8. In a way you are free to do as you will. If you choose not to drive for UBER, you can do whatever you want. If you decide to drive UBER then you agree to following their rules. This is not totally unique. If you were a subcontractor on a building site, say a bricklayer building a house. You have to lay the bricks the way the general contractor says, you can't just do as you please. You'd know before laying the first brick what the job pays, and exactly how you are to complete it. You then decide to accept those terms and start mixing mortar, or don't accept and go home. Sure there may be other general contractors you can work for on other job sites, but with UBER they are the only game in town at present, so you either agree or do something else completely.

9. True, UBER cannot exist without drivers. However, as long as there are drivers that are willing to work within the current business model there is no incentive to change anything for UBER. It's really a very old business model. They are using fear as a motivating force. Drivers fear losing their ability to make money on the platform, and as such, are willing to accept the current (and future) environment.

Expecting to make a decent wage from a platform that sells itself as a way to earn some "extra cash" is simply not sustainable, and I'm not sure why people believe they are entitled to make decent pay because they believe they are working hard for it. If the pay is not acceptable, then it's up to the individual to move on.

That being said, there are a lot of people who have decided to drive for UBER as their primary income, and have found a way to make it work for them. This is a conscious decision, and comes with it the acceptance of UBER's business model.
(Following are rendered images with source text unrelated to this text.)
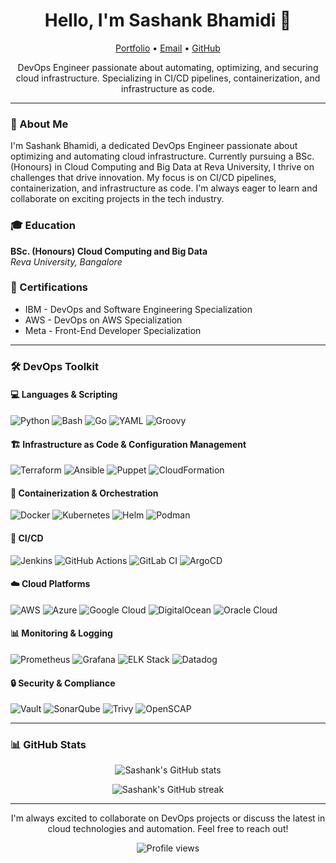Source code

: <h1 align="center">Hello, I'm Sashank Bhamidi 👋</h1>

<p align="center">
  <a href="https://sashank.wiki">Portfolio</a> •
  <a href="mailto:hello@sashank.wiki">Email</a> •
  <a href="https://github.com/shankypedia">GitHub</a>
</p>

<p align="center">
  DevOps Engineer passionate about automating, optimizing, and securing cloud infrastructure. Specializing in CI/CD pipelines, containerization, and infrastructure as code.
</p>

---

### 👤 About Me

I'm Sashank Bhamidi, a dedicated DevOps Engineer passionate about optimizing and automating cloud infrastructure. Currently pursuing a BSc. (Honours) in Cloud Computing and Big Data at Reva University, I thrive on challenges that drive innovation. My focus is on CI/CD pipelines, containerization, and infrastructure as code. I'm always eager to learn and collaborate on exciting projects in the tech industry.

### 🎓 Education

**BSc. (Honours) Cloud Computing and Big Data**  
*Reva University, Bangalore*  

### 📜 Certifications

- IBM - DevOps and Software Engineering Specialization
- AWS - DevOps on AWS Specialization
- Meta - Front-End Developer Specialization

---

### 🛠️ DevOps Toolkit

#### 💻 Languages & Scripting

<p>
  <img alt="Python" src="https://img.shields.io/badge/Python-14354C.svg?logo=python&logoColor=white">
  <img alt="Bash" src="https://img.shields.io/badge/Bash-121011.svg?logo=gnu-bash&logoColor=white">
  <img alt="Go" src="https://img.shields.io/badge/Go-00ADD8.svg?logo=go&logoColor=white">
  <img alt="YAML" src="https://img.shields.io/badge/YAML-CB171E.svg?logo=yaml&logoColor=white">
  <img alt="Groovy" src="https://img.shields.io/badge/Groovy-4298B8.svg?logo=apache-groovy&logoColor=white">
</p>

#### 🏗️ Infrastructure as Code & Configuration Management

<p>
  <img alt="Terraform" src="https://img.shields.io/badge/Terraform-7B42BC.svg?logo=terraform&logoColor=white">
  <img alt="Ansible" src="https://img.shields.io/badge/Ansible-EE0000.svg?logo=ansible&logoColor=white">
  <img alt="Puppet" src="https://img.shields.io/badge/Puppet-FFAE1A.svg?logo=puppet&logoColor=black">
  <img alt="CloudFormation" src="https://img.shields.io/badge/CloudFormation-FF9900.svg?logo=amazon-aws&logoColor=white">
</p>

#### 🐳 Containerization & Orchestration

<p>
  <img alt="Docker" src="https://img.shields.io/badge/Docker-2496ED.svg?logo=docker&logoColor=white">
  <img alt="Kubernetes" src="https://img.shields.io/badge/Kubernetes-326CE5.svg?logo=kubernetes&logoColor=white">
  <img alt="Helm" src="https://img.shields.io/badge/Helm-0F1689.svg?logo=helm&logoColor=white">
  <img alt="Podman" src="https://img.shields.io/badge/Podman-892CA0.svg?logo=podman&logoColor=white">
</p>

#### 🔄 CI/CD

<p>
  <img alt="Jenkins" src="https://img.shields.io/badge/Jenkins-D24939.svg?logo=jenkins&logoColor=white">
  <img alt="GitHub Actions" src="https://img.shields.io/badge/GitHub%20Actions-2671E5.svg?logo=github%20actions&logoColor=white">
  <img alt="GitLab CI" src="https://img.shields.io/badge/GitLab%20CI-FC6D26.svg?logo=gitlab&logoColor=white">
  <img alt="ArgoCD" src="https://img.shields.io/badge/Argo%20CD-EF7B4D.svg?logo=argo&logoColor=white">
</p>

#### ☁️ Cloud Platforms

<p>
  <img alt="AWS" src="https://img.shields.io/badge/AWS-232F3E.svg?logo=amazon-aws&logoColor=white">
  <img alt="Azure" src="https://img.shields.io/badge/Azure-0078D4.svg?logo=microsoft-azure&logoColor=white">
  <img alt="Google Cloud" src="https://img.shields.io/badge/Google%20Cloud-4285F4.svg?logo=google-cloud&logoColor=white">
  <img alt="DigitalOcean" src="https://img.shields.io/badge/DigitalOcean-0080FF.svg?logo=digitalocean&logoColor=white">
  <img alt="Oracle Cloud" src="https://img.shields.io/badge/Oracle%20Cloud-F80000.svg?logo=oracle&logoColor=white">
</p>

#### 📊 Monitoring & Logging

<p>
  <img alt="Prometheus" src="https://img.shields.io/badge/Prometheus-E6522C.svg?logo=prometheus&logoColor=white">
  <img alt="Grafana" src="https://img.shields.io/badge/Grafana-F46800.svg?logo=grafana&logoColor=white">
  <img alt="ELK Stack" src="https://img.shields.io/badge/ELK%20Stack-005571.svg?logo=elastic&logoColor=white">
  <img alt="Datadog" src="https://img.shields.io/badge/Datadog-632CA6.svg?logo=datadog&logoColor=white">
</p>

#### 🔒 Security & Compliance

<p>
  <img alt="Vault" src="https://img.shields.io/badge/Vault-000000.svg?logo=vault&logoColor=white">
  <img alt="SonarQube" src="https://img.shields.io/badge/SonarQube-4E9BCD.svg?logo=sonarqube&logoColor=white">
  <img alt="Trivy" src="https://img.shields.io/badge/Trivy-1904DA.svg?logo=aquasecurity&logoColor=white">
  <img alt="OpenSCAP" src="https://img.shields.io/badge/OpenSCAP-412991.svg?logo=redhat&logoColor=white">
</p>

---

### 📊 GitHub Stats

<p align="center">
  <img src="https://github-readme-stats.vercel.app/api?username=shankypedia&show_icons=true&theme=radical" alt="Sashank's GitHub stats" />
</p>

<p align="center">
  <img src="https://github-readme-streak-stats.herokuapp.com/?user=shankypedia&theme=radical" alt="Sashank's GitHub streak" />
</p>

---

<p align="center">
  I'm always excited to collaborate on DevOps projects or discuss the latest in cloud technologies and automation. Feel free to reach out!
</p>

<p align="center">
  <img src="https://komarev.com/ghpvc/?username=shankypedia&color=blueviolet" alt="Profile views" />
</p>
On the other side of that coin, there are drivers who the UBER business model works perfectly for, me included. Those who are doing this part-time and just looking to make an extra few bucks instead of sitting at home and watching TV are likely very happy. They don't really care about their ratings, won't put up with poor pax behaviour, and if they are deactivated... So be it. They will not be loosing any sleep over it, and go back to sitting on the couch catching up on Netflix.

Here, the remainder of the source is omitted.